# Lesson 8: K-Means Clustering

In this notebook, we'll use the K-Means algorithm to find clusters in a dataset.

## 1. Import Libraries

In [None]:
import numpy as np
import matplotlib.pyplot as plt
from sklearn.datasets import make_blobs
from sklearn.cluster import KMeans

## 2. Generate Sample Data

We'll use scikit-learn's `make_blobs` function to create a dataset with some natural clusters.

In [None]:
X, y = make_blobs(n_samples=300, centers=4, cluster_std=0.60, random_state=0)

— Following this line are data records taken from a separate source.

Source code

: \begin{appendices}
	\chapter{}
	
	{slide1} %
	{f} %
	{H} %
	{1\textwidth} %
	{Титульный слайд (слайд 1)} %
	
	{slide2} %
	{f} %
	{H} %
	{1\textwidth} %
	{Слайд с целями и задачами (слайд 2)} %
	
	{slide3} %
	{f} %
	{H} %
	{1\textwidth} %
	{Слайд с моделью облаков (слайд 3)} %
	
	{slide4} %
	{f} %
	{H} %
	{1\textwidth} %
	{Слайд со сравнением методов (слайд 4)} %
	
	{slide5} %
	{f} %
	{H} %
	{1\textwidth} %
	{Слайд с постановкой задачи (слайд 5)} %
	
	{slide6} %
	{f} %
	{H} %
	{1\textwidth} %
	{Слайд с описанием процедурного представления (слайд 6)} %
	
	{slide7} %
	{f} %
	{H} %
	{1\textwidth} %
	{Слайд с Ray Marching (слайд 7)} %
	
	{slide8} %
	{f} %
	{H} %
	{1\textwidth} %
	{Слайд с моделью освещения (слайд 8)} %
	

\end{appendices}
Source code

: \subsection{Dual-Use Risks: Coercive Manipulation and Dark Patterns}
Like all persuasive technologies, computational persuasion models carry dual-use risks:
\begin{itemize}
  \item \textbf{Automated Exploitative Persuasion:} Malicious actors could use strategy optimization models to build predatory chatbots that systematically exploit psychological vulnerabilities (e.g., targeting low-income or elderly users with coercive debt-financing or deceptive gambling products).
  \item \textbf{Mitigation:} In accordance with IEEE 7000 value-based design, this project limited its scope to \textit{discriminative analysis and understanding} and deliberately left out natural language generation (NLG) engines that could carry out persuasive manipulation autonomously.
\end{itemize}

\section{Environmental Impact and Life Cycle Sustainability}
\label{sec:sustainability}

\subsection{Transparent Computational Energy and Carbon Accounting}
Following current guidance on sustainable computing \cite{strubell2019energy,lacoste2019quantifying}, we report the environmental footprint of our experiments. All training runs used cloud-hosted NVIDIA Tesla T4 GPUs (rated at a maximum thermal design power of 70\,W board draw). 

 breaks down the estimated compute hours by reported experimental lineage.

# Plot the data to see what it looks like
plt.scatter(X[:, 0], X[:, 1])
plt.title('Sample Data for Clustering')
plt.xlabel('Feature 1')
plt.ylabel('Feature 2')
plt.grid(True)
plt.show()

## 3. Create and Train the K-Means Model

Let's create a K-Means model with K=4, since we can see 4 distinct clusters in our data.

In [None]:
kmeans = KMeans(n_clusters=4)
kmeans.fit(X)

## 4. Visualize the Clusters

Now let's plot the data again, but this time we'll color the points based on the cluster they were assigned to. We'll also plot the cluster centroids.

In [None]:
y_kmeans = kmeans.predict(X)
centers = kmeans.cluster_centers_

plt.scatter(X[:, 0], X[:, 1], c=y_kmeans, s=50, cmap='viridis')
plt.scatter(centers[:, 0], centers[:, 1], c='red', s=200, alpha=0.75, marker='X', label='Centroids')
plt.title('K-Means Clustering Results')
plt.xlabel('Feature 1')
plt.ylabel('Feature 2')
plt.legend()
plt.grid(True)
plt.show()